Sebagai jalan keluar, Aan mendorong Pemkot Bandung untuk segera membangun sistem pengolahan sampah skala kota dengan teknologi ramah lingkungan, seperti Refuse Derived Fuel (RDF) dan biodigester. Menurutnya, pengangkutan sampah ke TPA seharusnya hanya dilakukan untuk residu akhir hasil pengolahan.
Selain itu, ia meminta Dinas Lingkungan Hidup (DLH) Kota Bandung membangun Stasiun Peralihan Antara (SPA) sebagai infrastruktur penting untuk mengelola residu sampah dari seluruh TPS sebelum dibawa ke TPA.

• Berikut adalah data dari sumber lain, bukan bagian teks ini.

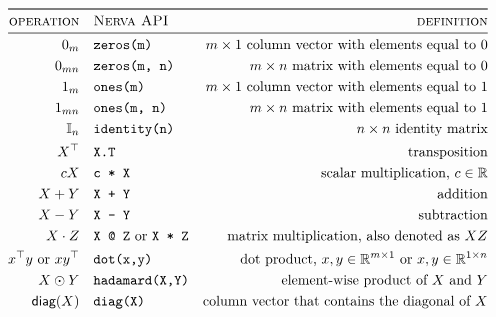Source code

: \documentclass[twoside,11pt]{article}
\newcommand{\func}[1]{\ensuremath{\textsf{#1}}} %
\newcommand{\Reals}{\mathbb{R}}
\begin{document}
\begin{table}[thbp]
\centering
\caption{An overview of matrix operations that are needed for the implementation of the class of MLPs described in this paper. We assume that $X,Y \in \Reals^{m \times n}$ and $Z \in \Reals^{n \times k}$, where $k, m, n \in \mathbb{N}^{+}$. Wherever possible, we use $m$
to denote the number of rows and $n$ to denote the number of columns of a matrix or vector.
The function $\sigma$ is the sigmoid function as defined in Appendix \ref{appendix:activation-functions}.
In the second column we use the unified Nerva API notation, which is implemented consistently across the Python and C++ backends, ensuring a one-to-one correspondence between equations and code.}
\label{table:matrix-operations}
{
\small
\begin{align*}
\toprule
    \textsc{operation} &\quad \textsc{Nerva API} & \textsc{definition}
    \\
    \midrule
    0_{m} &\quad \texttt{zeros(m)} & \text{$m \times 1$ column vector with elements equal to 0}
    \\
    0_{mn} &\quad \texttt{zeros(m, n)} & \text{$m \times n$ matrix with elements equal to 0}
    \\
    1_{m} &\quad \texttt{ones(m)} & \text{$m \times 1$ column vector with elements equal to 1}
    \\
    1_{mn} &\quad \texttt{ones(m, n)} & \text{$m \times n$ matrix with elements equal to 1} 
    \\
    \mathbb{I}_n &\quad \texttt{identity(n)} & \text{$n \times n$ identity matrix} 
    \\
    X^\top &\quad \texttt{X.T} & \text{transposition}
    \\
    cX &\quad \texttt{c * X} & \text{scalar multiplication, $c \in \Reals$}
    \\
    X + Y &\quad \texttt{X + Y} & \text{addition}
    \\
    X - Y &\quad \texttt{X - Y} & \text{subtraction}
    \\
    X \cdot Z &\quad \texttt{X @ Z} \text{ or } \texttt{X * Z} 
    & \text{matrix multiplication, also denoted as $XZ$}
    \\
    x^\top y \text{ or } x y^\top &\quad \texttt{dot(x,y)} & \text{dot product, } x,y \in \Reals^{m \times 1} \text{ or } x,y \in \Reals^{1 \times n}
    \\
    X \odot Y &\quad \texttt{hadamard(X,Y)} & \text{element-wise product of $X$ and $Y$}
    \\
    \func{diag}(X) &\quad \texttt{diag(X)} & \text{column vector that contains the diagonal of $X$} 

\end{align*}}
\end{table}
\end{document}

Tak kalah penting, Aan menekankan pelibatan masyarakat sejak tahap awal pengolahan. “Pemilahan sampah di sumber harus dilakukan secara rutin dan masif di semua wilayah. Tanpa keterlibatan masyarakat, sistem sebaik apa pun tidak akan berjalan optimal,” pungkasnya.
Dengan perubahan pendekatan yang lebih menyeluruh dan berkelanjutan, Aan berharap persoalan sampah di Kota Bandung tidak lagi menjadi krisis yang berulang, melainkan dapat dikelola sebagai bagian dari solusi lingkungan jangka panjang.